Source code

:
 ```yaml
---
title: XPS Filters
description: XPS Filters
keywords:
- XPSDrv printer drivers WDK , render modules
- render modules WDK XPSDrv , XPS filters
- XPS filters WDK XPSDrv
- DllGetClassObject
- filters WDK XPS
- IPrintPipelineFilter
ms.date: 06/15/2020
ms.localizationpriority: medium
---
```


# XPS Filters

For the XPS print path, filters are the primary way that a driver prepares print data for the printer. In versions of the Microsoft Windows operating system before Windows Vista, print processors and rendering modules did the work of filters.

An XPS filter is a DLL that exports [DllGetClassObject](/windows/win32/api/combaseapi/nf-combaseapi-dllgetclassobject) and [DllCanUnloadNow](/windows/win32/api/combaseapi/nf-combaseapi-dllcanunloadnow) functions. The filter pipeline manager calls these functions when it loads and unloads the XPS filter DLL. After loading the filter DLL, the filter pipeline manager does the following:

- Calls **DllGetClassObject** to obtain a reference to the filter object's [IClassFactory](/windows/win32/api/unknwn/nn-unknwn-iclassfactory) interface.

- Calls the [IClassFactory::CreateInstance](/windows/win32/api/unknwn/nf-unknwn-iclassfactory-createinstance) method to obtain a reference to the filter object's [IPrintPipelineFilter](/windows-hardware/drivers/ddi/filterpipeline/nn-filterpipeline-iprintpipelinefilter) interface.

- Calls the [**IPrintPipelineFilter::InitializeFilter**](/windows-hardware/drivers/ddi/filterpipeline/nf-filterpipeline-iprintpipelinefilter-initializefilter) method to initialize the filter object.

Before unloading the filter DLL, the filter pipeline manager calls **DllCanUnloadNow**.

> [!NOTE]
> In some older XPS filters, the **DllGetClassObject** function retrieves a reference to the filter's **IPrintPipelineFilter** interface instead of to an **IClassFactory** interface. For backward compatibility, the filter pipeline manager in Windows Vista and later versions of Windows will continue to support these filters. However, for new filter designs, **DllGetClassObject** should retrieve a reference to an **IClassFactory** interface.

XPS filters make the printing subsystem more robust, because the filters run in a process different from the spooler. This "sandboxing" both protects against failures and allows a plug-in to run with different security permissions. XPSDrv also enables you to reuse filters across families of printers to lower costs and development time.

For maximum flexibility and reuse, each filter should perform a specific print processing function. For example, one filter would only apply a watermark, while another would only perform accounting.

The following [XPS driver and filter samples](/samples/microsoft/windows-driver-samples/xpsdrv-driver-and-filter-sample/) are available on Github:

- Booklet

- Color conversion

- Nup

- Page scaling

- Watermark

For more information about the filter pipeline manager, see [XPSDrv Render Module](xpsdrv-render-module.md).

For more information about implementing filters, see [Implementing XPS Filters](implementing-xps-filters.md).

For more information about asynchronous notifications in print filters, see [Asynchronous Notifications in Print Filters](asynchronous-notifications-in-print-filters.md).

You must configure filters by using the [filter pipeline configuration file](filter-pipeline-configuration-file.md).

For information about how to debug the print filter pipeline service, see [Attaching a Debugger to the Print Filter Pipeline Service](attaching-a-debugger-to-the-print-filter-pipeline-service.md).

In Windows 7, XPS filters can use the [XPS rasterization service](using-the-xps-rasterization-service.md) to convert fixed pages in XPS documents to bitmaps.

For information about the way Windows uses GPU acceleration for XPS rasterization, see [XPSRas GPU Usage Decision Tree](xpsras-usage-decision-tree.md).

┄┄┄┄┄┄┄┄┄┄┄┄┄┄┄┄┄┄┄┄

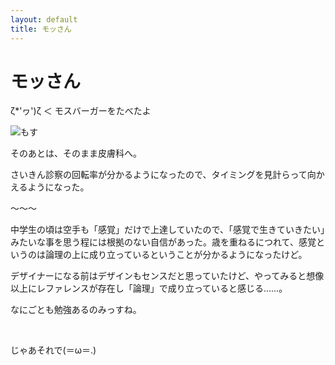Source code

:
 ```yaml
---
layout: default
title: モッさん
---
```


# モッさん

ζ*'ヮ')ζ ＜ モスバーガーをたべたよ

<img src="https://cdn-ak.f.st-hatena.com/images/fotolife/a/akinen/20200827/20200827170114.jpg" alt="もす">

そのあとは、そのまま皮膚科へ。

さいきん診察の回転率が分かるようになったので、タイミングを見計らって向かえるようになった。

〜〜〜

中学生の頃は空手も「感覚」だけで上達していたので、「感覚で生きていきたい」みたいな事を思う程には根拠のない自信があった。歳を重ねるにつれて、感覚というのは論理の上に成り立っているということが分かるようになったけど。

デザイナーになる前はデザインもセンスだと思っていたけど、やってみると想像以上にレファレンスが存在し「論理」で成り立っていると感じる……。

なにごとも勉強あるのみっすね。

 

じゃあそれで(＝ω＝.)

┄┄┄┄┄┄┄┄┄┄┄┄┄┄┄┄┄┄┄┄

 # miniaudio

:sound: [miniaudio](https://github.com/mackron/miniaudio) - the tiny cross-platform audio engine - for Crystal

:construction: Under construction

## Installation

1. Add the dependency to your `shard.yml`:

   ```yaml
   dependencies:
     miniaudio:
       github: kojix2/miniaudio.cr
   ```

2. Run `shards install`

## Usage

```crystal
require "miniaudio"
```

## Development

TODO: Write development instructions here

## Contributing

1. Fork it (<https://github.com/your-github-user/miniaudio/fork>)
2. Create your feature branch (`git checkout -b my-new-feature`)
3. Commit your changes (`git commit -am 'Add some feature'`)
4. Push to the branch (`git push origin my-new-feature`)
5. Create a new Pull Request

┄┄┄┄┄┄┄┄┄┄┄┄┄┄┄┄┄┄┄┄

INSTRUCTIONS FOR THE TASK = In the listing, count every line holding the word "that"; answer with the count alone.

SOLUTION = 2